* [Work order]
Of all the entries below, only the lines from the one with "- **AEO准备**: 添加中文FAQ和结构化数据，优化AI搜索" up to and including the one with "### Image Management" are to be duplicated exactly.

Pictures paired with source code:

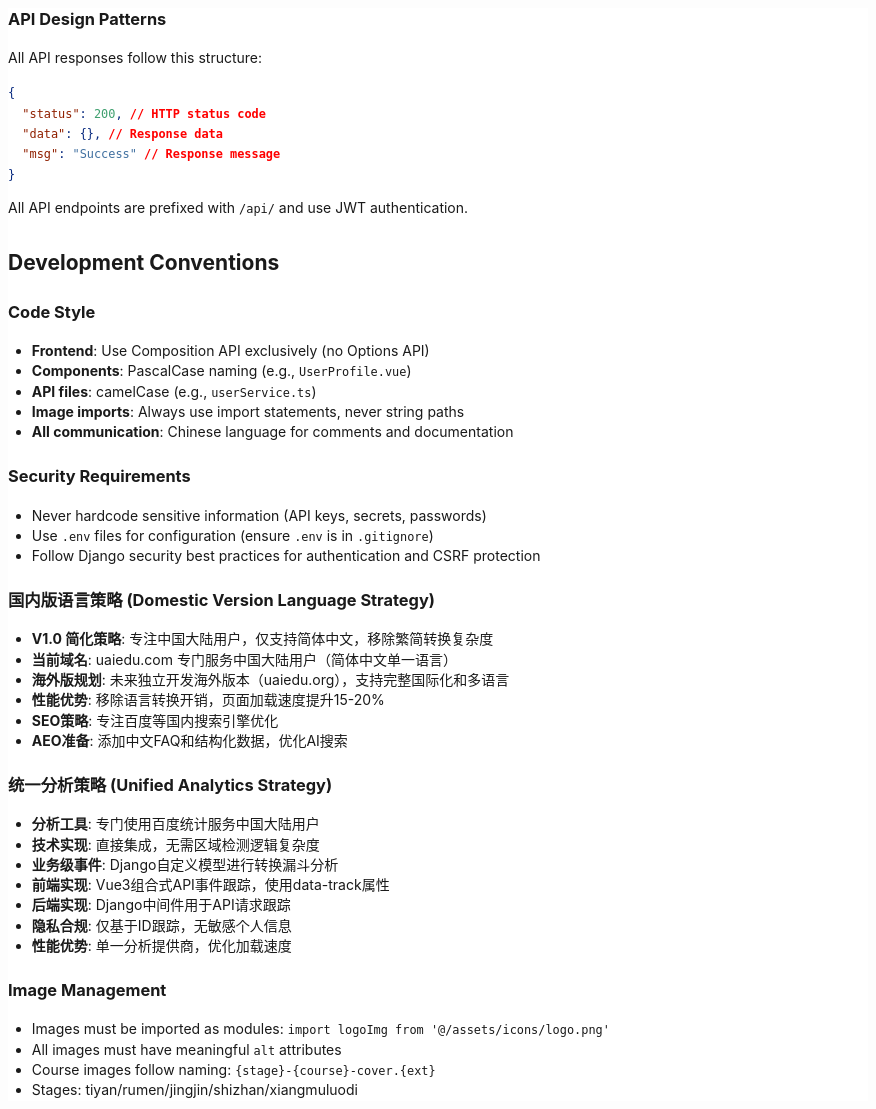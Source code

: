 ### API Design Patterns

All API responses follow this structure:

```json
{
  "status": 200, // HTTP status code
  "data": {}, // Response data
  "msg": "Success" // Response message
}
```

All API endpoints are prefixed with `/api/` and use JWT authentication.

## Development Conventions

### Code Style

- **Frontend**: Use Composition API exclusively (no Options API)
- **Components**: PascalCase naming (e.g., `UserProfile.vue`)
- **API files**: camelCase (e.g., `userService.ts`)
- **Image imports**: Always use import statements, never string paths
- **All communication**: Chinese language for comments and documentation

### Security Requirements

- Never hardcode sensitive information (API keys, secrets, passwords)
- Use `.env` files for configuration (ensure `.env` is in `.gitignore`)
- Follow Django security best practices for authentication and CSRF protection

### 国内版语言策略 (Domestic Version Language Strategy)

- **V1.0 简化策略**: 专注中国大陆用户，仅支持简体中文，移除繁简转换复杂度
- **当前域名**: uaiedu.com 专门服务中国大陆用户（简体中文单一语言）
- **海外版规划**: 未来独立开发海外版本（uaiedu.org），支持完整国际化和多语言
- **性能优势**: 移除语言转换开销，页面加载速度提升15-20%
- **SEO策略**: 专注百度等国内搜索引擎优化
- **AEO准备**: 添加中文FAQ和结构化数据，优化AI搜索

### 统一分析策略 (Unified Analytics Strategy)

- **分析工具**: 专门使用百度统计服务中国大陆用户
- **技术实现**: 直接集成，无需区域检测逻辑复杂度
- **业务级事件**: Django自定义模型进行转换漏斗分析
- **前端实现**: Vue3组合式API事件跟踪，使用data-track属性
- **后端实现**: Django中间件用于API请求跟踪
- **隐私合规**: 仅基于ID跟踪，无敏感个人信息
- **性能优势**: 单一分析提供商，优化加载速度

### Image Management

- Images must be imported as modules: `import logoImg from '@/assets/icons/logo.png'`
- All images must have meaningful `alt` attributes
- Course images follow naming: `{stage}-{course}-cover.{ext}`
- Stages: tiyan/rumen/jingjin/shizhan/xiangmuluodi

* [Reply to the exercise]
- **AEO准备**: 添加中文FAQ和结构化数据，优化AI搜索

### 统一分析策略 (Unified Analytics Strategy)

- **分析工具**: 专门使用百度统计服务中国大陆用户
- **技术实现**: 直接集成，无需区域检测逻辑复杂度
- **业务级事件**: Django自定义模型进行转换漏斗分析
- **前端实现**: Vue3组合式API事件跟踪，使用data-track属性
- **后端实现**: Django中间件用于API请求跟踪
- **隐私合规**: 仅基于ID跟踪，无敏感个人信息
- **性能优势**: 单一分析提供商，优化加载速度

### Image Management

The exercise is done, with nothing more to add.